_Exercise instructions_. Please return each record exactly as it stands.

_Provided material_.
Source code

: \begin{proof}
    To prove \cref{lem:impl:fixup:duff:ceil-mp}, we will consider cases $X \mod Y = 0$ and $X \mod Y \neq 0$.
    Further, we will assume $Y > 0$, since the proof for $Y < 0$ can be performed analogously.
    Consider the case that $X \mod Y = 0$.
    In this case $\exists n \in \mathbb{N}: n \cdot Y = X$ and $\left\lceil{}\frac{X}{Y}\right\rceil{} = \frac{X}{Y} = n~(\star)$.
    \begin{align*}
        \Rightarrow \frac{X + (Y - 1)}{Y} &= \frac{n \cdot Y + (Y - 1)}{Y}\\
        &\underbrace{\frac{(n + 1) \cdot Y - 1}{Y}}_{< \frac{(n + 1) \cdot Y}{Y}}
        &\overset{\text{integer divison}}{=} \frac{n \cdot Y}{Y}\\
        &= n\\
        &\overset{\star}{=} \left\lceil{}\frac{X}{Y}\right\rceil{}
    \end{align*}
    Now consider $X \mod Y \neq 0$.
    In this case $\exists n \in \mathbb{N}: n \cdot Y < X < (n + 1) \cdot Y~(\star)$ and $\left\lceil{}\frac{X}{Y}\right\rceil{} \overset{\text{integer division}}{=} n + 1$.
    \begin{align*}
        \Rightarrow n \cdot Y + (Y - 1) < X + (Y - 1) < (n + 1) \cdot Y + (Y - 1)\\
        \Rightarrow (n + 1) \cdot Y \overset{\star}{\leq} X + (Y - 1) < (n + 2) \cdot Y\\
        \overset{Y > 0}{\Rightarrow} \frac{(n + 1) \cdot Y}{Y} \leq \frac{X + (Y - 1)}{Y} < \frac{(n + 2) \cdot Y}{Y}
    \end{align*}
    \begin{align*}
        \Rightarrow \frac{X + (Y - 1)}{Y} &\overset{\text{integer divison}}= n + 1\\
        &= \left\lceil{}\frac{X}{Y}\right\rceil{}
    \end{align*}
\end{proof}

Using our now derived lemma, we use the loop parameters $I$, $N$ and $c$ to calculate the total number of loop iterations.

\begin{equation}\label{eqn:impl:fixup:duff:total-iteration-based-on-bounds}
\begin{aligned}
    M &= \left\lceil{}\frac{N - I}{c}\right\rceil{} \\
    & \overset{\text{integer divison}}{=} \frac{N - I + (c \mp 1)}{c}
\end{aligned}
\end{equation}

_Solution to this task_.
Source code

: \begin{proof}
    To prove \cref{lem:impl:fixup:duff:ceil-mp}, we will consider cases $X \mod Y = 0$ and $X \mod Y \neq 0$.
    Further, we will assume $Y > 0$, since the proof for $Y < 0$ can be performed analogously.
    Consider the case that $X \mod Y = 0$.
    In this case $\exists n \in \mathbb{N}: n \cdot Y = X$ and $\left\lceil{}\frac{X}{Y}\right\rceil{} = \frac{X}{Y} = n~(\star)$.
    \begin{align*}
        \Rightarrow \frac{X + (Y - 1)}{Y} &= \frac{n \cdot Y + (Y - 1)}{Y}\\
        &\underbrace{\frac{(n + 1) \cdot Y - 1}{Y}}_{< \frac{(n + 1) \cdot Y}{Y}}
        &\overset{\text{integer divison}}{=} \frac{n \cdot Y}{Y}\\
        &= n\\
        &\overset{\star}{=} \left\lceil{}\frac{X}{Y}\right\rceil{}
    \end{align*}
    Now consider $X \mod Y \neq 0$.
    In this case $\exists n \in \mathbb{N}: n \cdot Y < X < (n + 1) \cdot Y~(\star)$ and $\left\lceil{}\frac{X}{Y}\right\rceil{} \overset{\text{integer division}}{=} n + 1$.
    \begin{align*}
        \Rightarrow n \cdot Y + (Y - 1) < X + (Y - 1) < (n + 1) \cdot Y + (Y - 1)\\
        \Rightarrow (n + 1) \cdot Y \overset{\star}{\leq} X + (Y - 1) < (n + 2) \cdot Y\\
        \overset{Y > 0}{\Rightarrow} \frac{(n + 1) \cdot Y}{Y} \leq \frac{X + (Y - 1)}{Y} < \frac{(n + 2) \cdot Y}{Y}
    \end{align*}
    \begin{align*}
        \Rightarrow \frac{X + (Y - 1)}{Y} &\overset{\text{integer divison}}= n + 1\\
        &= \left\lceil{}\frac{X}{Y}\right\rceil{}
    \end{align*}
\end{proof}

Using our now derived lemma, we use the loop parameters $I$, $N$ and $c$ to calculate the total number of loop iterations.

\begin{equation}\label{eqn:impl:fixup:duff:total-iteration-based-on-bounds}
\begin{aligned}
    M &= \left\lceil{}\frac{N - I}{c}\right\rceil{} \\
    & \overset{\text{integer divison}}{=} \frac{N - I + (c \mp 1)}{c}
\end{aligned}
\end{equation}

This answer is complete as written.